ENCePP Guide on Methodological Standards in Pharmacoepidemiology



Section 3.3. Research networks

In Europe, collaborations for multi-database studies have been strongly encouraged over the last years by the drug safety research funded by the European Commission (EC) and public-private partnerships such the Innovative Medicines Initiative. The funding resulted in the conduct of groundwork necessary to overcome the hurdles of data sharing across countries. In the US, the HMO Research Network, the Vaccine Safety Datalink (VSD) and Sentinel are examples of consortia involving health maintenance organisations that have formal, recognised research capabilities.


Networking implies collaboration between investigators in sharing expertise and resources. The ENCePP Database of Research Resources may facilitate such networking by providing an inventory of research centres and data sources that might collaborate on specific pharmacoepidemiology and pharmacovigilance studies in Europe. It allows the identification of centres and data sets by country, type of research and other relevant fields. In addition, an important component of collaboration among researchers is the potential for pooling of raw data and meta-analyses to maximise the information gathered for an issue that is addressed in different databases.


From a methodological point of view, data networks have many advantages:

  • By increasing the size of study populations, networks may shorten the time needed for obtaining the desired sample size. Hence, networks can facilitate research on rare events and accelerate investigation of drug safety issues.

  • Heterogeneity of treatment options across countries allows studying the effect of individual drugs.

  • Multidatabase studies may provide additional knowledge on whether a drug safety issue exists in several countries and thereby reveal causes of differential drug effects, on the generalisability of results, on the consistency of information and on the impact of biases on estimates.

  • Involvement of experts from various countries addressing case definitions, terminologies, coding in databases and research practices provides opportunities to increase consistency of results of observational studies.

  • Sharing of data sources facilitates harmonisation of data elaboration and transparency in analyses and benchmarking of data management.

Different models have been applied for combining data from various databases ranging from a very disparate to a more integrated approach:

These different models have different strengths and weaknesses and present different challenges.
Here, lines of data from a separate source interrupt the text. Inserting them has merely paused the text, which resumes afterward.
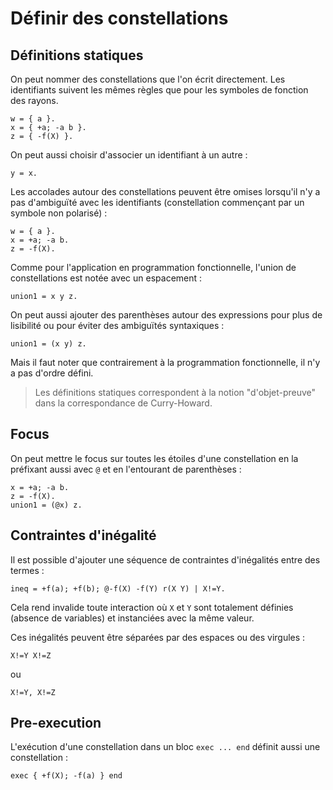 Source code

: # Définir des constellations

## Définitions statiques

On peut nommer des constellations que l'on écrit directement. Les identifiants
suivent les mêmes règles que pour les symboles de fonction des rayons.

```
w = { a }.
x = { +a; -a b }.
z = { -f(X) }.
```

On peut aussi choisir d'associer un identifiant à un autre :

```
y = x.
```

Les accolades autour des constellations peuvent être omises lorsqu'il
n'y a pas d'ambiguïté avec les identifiants (constellation commençant
par un symbole non polarisé) :

```
w = { a }.
x = +a; -a b.
z = -f(X).
```

Comme pour l'application en programmation fonctionnelle, l'union de
constellations est notée avec un espacement :

```
union1 = x y z.
```

On peut aussi ajouter des parenthèses autour des expressions pour
plus de lisibilité ou pour éviter des ambiguïtés syntaxiques :

```
union1 = (x y) z.
```

Mais il faut noter que contrairement à la programmation fonctionnelle,
il n'y a pas d'ordre défini.

> Les définitions statiques correspondent à la notion "d'objet-preuve"
> dans la correspondance de Curry-Howard.

## Focus

On peut mettre le focus sur toutes les étoiles d'une constellation en
la préfixant aussi avec `@` et en l'entourant de parenthèses :

```
x = +a; -a b.
z = -f(X).
union1 = (@x) z.
```

## Contraintes d'inégalité

Il est possible d'ajouter une séquence de contraintes d'inégalités
entre des termes :

```
ineq = +f(a); +f(b); @-f(X) -f(Y) r(X Y) | X!=Y.
```

Cela rend invalide toute interaction où `X` et `Y` sont totalement définies
(absence de variables) et instanciées avec la même valeur.

Ces inégalités peuvent être séparées par des espaces ou des virgules :

```
X!=Y X!=Z
```

ou

```
X!=Y, X!=Z
```

## Pre-execution

L'exécution d'une constellation dans un bloc `exec ... end` définit aussi
une constellation :

```
exec { +f(X); -f(a) } end
```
These may include:

  • Differences in the underlying health care systems and mechanisms of data generation and collection

  • Differences in culture and experience between academia, public institutions and private partners.
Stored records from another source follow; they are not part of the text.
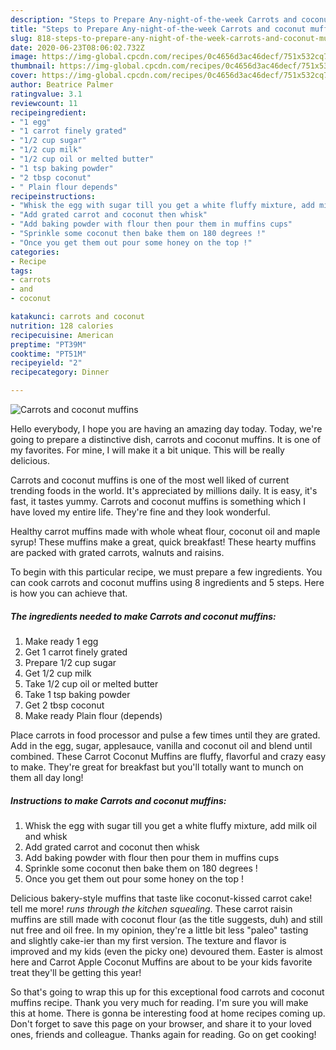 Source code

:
 ```yaml
---
description: "Steps to Prepare Any-night-of-the-week Carrots and coconut muffins"
title: "Steps to Prepare Any-night-of-the-week Carrots and coconut muffins"
slug: 818-steps-to-prepare-any-night-of-the-week-carrots-and-coconut-muffins
date: 2020-06-23T08:06:02.732Z
image: https://img-global.cpcdn.com/recipes/0c4656d3ac46decf/751x532cq70/carrots-and-coconut-muffins-recipe-main-photo.jpg
thumbnail: https://img-global.cpcdn.com/recipes/0c4656d3ac46decf/751x532cq70/carrots-and-coconut-muffins-recipe-main-photo.jpg
cover: https://img-global.cpcdn.com/recipes/0c4656d3ac46decf/751x532cq70/carrots-and-coconut-muffins-recipe-main-photo.jpg
author: Beatrice Palmer
ratingvalue: 3.1
reviewcount: 11
recipeingredient:
- "1 egg"
- "1 carrot finely grated"
- "1/2 cup sugar"
- "1/2 cup milk"
- "1/2 cup oil or melted butter"
- "1 tsp baking powder"
- "2 tbsp coconut"
- " Plain flour depends"
recipeinstructions:
- "Whisk the egg with sugar till you get a white fluffy mixture, add milk oil and whisk"
- "Add grated carrot and coconut then whisk"
- "Add baking powder with flour then pour them in muffins cups"
- "Sprinkle some coconut then bake them on 180 degrees !"
- "Once you get them out pour some honey on the top !"
categories:
- Recipe
tags:
- carrots
- and
- coconut

katakunci: carrots and coconut 
nutrition: 128 calories
recipecuisine: American
preptime: "PT39M"
cooktime: "PT51M"
recipeyield: "2"
recipecategory: Dinner

---
```



![Carrots and coconut muffins](https://img-global.cpcdn.com/recipes/0c4656d3ac46decf/751x532cq70/carrots-and-coconut-muffins-recipe-main-photo.jpg)

Hello everybody, I hope you are having an amazing day today. Today, we're going to prepare a distinctive dish, carrots and coconut muffins. It is one of my favorites. For mine, I will make it a bit unique. This will be really delicious.

Carrots and coconut muffins is one of the most well liked of current trending foods in the world. It's appreciated by millions daily. It is easy, it's fast, it tastes yummy. Carrots and coconut muffins is something which I have loved my entire life. They're fine and they look wonderful.

Healthy carrot muffins made with whole wheat flour, coconut oil and maple syrup! These muffins make a great, quick breakfast! These hearty muffins are packed with grated carrots, walnuts and raisins.


To begin with this particular recipe, we must prepare a few ingredients. You can cook carrots and coconut muffins using 8 ingredients and 5 steps. Here is how you can achieve that.

<!--inarticleads1-->

##### The ingredients needed to make Carrots and coconut muffins:

1. Make ready 1 egg
1. Get 1 carrot finely grated
1. Prepare 1/2 cup sugar
1. Get 1/2 cup milk
1. Take 1/2 cup oil or melted butter
1. Take 1 tsp baking powder
1. Get 2 tbsp coconut
1. Make ready  Plain flour (depends)


Place carrots in food processor and pulse a few times until they are grated. Add in the egg, sugar, applesauce, vanilla and coconut oil and blend until combined. These Carrot Coconut Muffins are fluffy, flavorful and crazy easy to make. They&#39;re great for breakfast but you&#39;ll totally want to munch on them all day long! 

<!--inarticleads2-->

##### Instructions to make Carrots and coconut muffins:

1. Whisk the egg with sugar till you get a white fluffy mixture, add milk oil and whisk
1. Add grated carrot and coconut then whisk
1. Add baking powder with flour then pour them in muffins cups
1. Sprinkle some coconut then bake them on 180 degrees !
1. Once you get them out pour some honey on the top !


Delicious bakery-style muffins that taste like coconut-kissed carrot cake! tell me more! *runs through the kitchen squealing*. These carrot raisin muffins are still made with coconut flour (as the title suggests, duh) and still nut free and oil free. In my opinion, they&#39;re a little bit less &#34;paleo&#34; tasting and slightly cake-ier than my first version. The texture and flavor is improved and my kids (even the picky one) devoured them. Easter is almost here and Carrot Apple Coconut Muffins are about to be your kids favorite treat they&#39;ll be getting this year! 

So that's going to wrap this up for this exceptional food carrots and coconut muffins recipe. Thank you very much for reading. I'm sure you will make this at home. There is gonna be interesting food at home recipes coming up. Don't forget to save this page on your browser, and share it to your loved ones, friends and colleague. Thanks again for reading. Go on get cooking!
  • Different ethical and governance requirements in each country regarding processing of anonymised or pseudo-anonymised healthcare data.

  • Mapping of differing disease coding systems (for examples, the International Classification of Disease, 10th Revision (ICD-10), Read codes in the United Kingdom and the International Classification of Primary Care (ICPC-2)) and languages of narrative medical information.

  • Choice of data sharing model and access rights of partners.

  • Validation of diagnoses and access to source documents for validation.

  • Issues linked to intellectual property and authorship.

  • Sustainability and funding mechanisms.

Experience has shown that many of these difficulties can be overcome by full involvement and good communication between partners, and a project agreement between network members defining roles and responsibilities and addressing issues of intellectual property and authorship. Technical solutions also exist for data sharing and mapping of terminologies, such as those adopted in the EMIF project.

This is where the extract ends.